The rain cleared overnight and it was a perfect autumn day – clear blue skies, not a breath of wind, a slight crispness in the air. We drove through spectacular mountain scenery: impossibly lovely villages with stone cottages, streams and steep tree-covered hillsides; huge slate quarries and hillsides piled high with the evidence of decades of mining; deep blue lakes surrounded green slopes and rocky cliffs. We were heading for Portmeirion, a little fantasy Italianate village built between 1926 and 1976 by an architect to show that the development of a naturally beautiful site need not lead to its defilement, and “that architectural good manners could be good business”. The result is magical, though not very Welsh. Many of the buildings have been rescued from demolition around the country, and the whole place was created with a sense of design but also a sense of humour. We spent a very pleasant couple of hours there. (Portmeirion pottery, by the way, was started by the architect’s daughter in 1960).
Our plan was to go to Llanberis to catch the historic steam train to the top of Mt Snowdon. We had discovered that you couldn’t get all the way to the top, because the station there is being redeveloped, but it was still worth going half way up. But when we arrived at the station all the trains for the day had been sold! (It is the first time on this trip we have had any problems with crowds; although there have been a lot of people at some places, we have never had to queue or felt uncomfortably crowded.) I guess the one positive about feeling like we aren’t staying long enough anywhere is that there is plenty more to do if we meet an obstacle like this one. So we drove to the island of Anglesey, to a town called Beaumaris intending to visit the castle there. Wales is dotted with huge castles built by Edward I when he conquered Wales in the 13th century. Beaumaris is the last built and the only one with a moat.
However on the way to the castle we saw a sign offering one hour cruises to Puffin Island, and it was such a gorgeous day we decided to do that instead, although we were informed that the puffins had flown south for the winter. It was very pleasant and a relaxing way to spend an hour. We saw lots of birds (mostly cormorants), and one seal, and a different view of the coast.
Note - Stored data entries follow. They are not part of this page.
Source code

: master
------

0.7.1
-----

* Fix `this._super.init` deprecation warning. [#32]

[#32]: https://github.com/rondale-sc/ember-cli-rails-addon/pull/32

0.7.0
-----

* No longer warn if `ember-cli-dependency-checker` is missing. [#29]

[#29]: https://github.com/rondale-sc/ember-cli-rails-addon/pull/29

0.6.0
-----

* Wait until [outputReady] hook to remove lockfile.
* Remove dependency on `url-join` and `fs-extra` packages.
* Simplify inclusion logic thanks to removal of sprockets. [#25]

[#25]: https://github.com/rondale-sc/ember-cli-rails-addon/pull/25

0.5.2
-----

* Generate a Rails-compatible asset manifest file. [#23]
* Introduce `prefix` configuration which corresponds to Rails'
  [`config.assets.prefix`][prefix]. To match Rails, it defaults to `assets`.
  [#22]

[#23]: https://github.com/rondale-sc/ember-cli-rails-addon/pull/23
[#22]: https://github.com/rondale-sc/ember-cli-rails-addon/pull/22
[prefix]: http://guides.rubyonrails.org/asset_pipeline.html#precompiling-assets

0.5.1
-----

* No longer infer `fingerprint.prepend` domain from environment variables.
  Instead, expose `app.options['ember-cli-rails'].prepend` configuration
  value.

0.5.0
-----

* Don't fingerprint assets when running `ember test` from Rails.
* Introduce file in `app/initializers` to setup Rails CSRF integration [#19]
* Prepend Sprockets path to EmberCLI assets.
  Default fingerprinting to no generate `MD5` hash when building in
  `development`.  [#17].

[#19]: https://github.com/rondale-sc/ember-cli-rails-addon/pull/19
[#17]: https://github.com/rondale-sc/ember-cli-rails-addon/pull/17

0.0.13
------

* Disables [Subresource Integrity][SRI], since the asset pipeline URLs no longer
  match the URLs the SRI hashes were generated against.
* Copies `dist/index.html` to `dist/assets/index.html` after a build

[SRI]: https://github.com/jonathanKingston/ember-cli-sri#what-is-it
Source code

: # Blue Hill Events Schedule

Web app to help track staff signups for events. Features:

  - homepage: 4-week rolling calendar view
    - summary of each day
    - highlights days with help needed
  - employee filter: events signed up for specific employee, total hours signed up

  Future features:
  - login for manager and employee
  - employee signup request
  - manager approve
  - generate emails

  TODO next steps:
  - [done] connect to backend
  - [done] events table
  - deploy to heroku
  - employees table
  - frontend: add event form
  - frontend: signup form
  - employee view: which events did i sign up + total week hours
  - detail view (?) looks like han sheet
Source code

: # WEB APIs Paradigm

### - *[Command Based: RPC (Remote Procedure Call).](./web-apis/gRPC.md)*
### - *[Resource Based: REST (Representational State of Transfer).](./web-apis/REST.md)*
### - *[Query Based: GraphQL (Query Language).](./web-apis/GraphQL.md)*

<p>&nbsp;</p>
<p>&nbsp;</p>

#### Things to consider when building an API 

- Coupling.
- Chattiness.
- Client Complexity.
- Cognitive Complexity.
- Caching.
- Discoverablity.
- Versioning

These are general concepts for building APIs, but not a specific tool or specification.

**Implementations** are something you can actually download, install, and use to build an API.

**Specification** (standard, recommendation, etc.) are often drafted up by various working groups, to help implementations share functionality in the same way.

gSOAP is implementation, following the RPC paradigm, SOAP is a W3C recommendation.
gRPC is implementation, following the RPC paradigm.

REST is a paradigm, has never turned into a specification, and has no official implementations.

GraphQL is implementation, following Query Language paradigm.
Next stop was Caernarfon, to look at the outside of the castle (it was closed – but we planned to only visit one castle in detail, and that is Conwy (pronounced Conway) tomorrow). We had a walk & took some photos of the Castle walls and then found a very nice pub next to the castle on the water where we sat outside and ate slow-cooked Welsh lamb while we watched the sun setting over the water – tough, but someone had to do it.